Leon turun dari ranjang dan berjalan mendekat ke arah Alana, namun dengan cepat gadis itu melangkah mundur, ia tidak mau di dekati oleh pria asing yang bisa saja mengancam keselamatannya.
"Menjauh! Jangan dekati aku!" teriak Alana sembari mengarahkan salah satu tangannya ke arah Leon, memberi isyarat pada pria itu agar menjauhinya.
Leon tersenyum tipis, ternyata mate-nya ini sangat manis. Tangan Leon terulur, menyentuh tangan Alana dan membawanya ke arah mulutnya. Di kecupnya lama punggung tangan gadis itu hingga membuat Alana terkejut bukan main.
Rasa aneh menggerogoti dirinya, antara takut, gemetar, dan pusing.
"Lepaskan!" dengan cepat Alana menarik tangannya dari genggaman Leon, bukan tangannya yang terlepas, malahan Leon langsung menarik tangannya dengan kuat hingga membuat tubuhnya tertarik ke depan dan menubruk tubuh Leon yang sangat keras.
"Cantik," puji Leon tepat di depan wajah Alana.
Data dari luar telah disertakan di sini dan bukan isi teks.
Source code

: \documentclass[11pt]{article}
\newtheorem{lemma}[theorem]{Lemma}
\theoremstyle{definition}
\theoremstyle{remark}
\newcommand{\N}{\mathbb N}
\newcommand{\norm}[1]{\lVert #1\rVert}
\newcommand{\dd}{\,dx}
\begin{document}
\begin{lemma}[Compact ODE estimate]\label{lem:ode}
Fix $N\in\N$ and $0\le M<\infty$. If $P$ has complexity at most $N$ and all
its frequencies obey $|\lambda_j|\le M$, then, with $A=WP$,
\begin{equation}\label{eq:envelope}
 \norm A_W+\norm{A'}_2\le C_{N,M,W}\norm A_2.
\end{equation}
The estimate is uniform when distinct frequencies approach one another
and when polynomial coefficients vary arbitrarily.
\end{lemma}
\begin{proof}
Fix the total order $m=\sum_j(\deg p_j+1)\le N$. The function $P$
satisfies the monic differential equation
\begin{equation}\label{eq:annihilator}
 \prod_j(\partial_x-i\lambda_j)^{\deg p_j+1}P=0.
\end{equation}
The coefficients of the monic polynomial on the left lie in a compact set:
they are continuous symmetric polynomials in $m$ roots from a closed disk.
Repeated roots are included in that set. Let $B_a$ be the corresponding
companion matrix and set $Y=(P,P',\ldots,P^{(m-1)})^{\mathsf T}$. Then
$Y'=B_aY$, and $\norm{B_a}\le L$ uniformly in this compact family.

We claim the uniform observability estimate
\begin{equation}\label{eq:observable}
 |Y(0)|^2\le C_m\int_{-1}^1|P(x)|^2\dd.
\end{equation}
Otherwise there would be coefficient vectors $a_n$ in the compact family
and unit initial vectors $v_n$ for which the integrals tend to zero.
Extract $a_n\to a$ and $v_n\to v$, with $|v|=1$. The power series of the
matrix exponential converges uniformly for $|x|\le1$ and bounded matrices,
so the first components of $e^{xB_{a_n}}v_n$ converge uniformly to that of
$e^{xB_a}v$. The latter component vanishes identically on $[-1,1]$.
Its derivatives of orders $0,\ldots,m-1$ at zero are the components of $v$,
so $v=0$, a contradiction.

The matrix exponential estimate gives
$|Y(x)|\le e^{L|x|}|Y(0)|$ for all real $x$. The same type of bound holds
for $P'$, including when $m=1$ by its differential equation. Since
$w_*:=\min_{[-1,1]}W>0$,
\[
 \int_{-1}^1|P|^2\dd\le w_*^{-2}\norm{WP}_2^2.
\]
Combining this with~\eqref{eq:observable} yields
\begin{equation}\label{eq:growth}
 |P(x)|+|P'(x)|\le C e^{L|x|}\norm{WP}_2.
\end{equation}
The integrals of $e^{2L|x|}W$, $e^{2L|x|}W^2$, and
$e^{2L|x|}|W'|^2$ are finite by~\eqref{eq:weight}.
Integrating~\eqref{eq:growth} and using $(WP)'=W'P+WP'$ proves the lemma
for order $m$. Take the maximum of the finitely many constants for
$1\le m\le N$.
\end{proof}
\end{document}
Tangannya memeluk pinggang Alana dengan possesive, sedangkan tangannya yang lain membelai wajah Alana yang terasa sangat lembut di telapak tangan besarnya.
Alana hanya bisa diam, tubuhnya seolah kaku dan tidak bisa ia gerakan. Ia ingin berontak, tapi tidak bisa. Seperti ada sebuah sihir yang menahannya agar tidak bisa bergerak.
"Aku adalah Leon, mate-mu, belahan jiwamu dan juga jodohmu. Alana, aku mencintaimu," ucap Leon dengan suara yang sangat lembut lantas mengecup bibir Alana sekilas.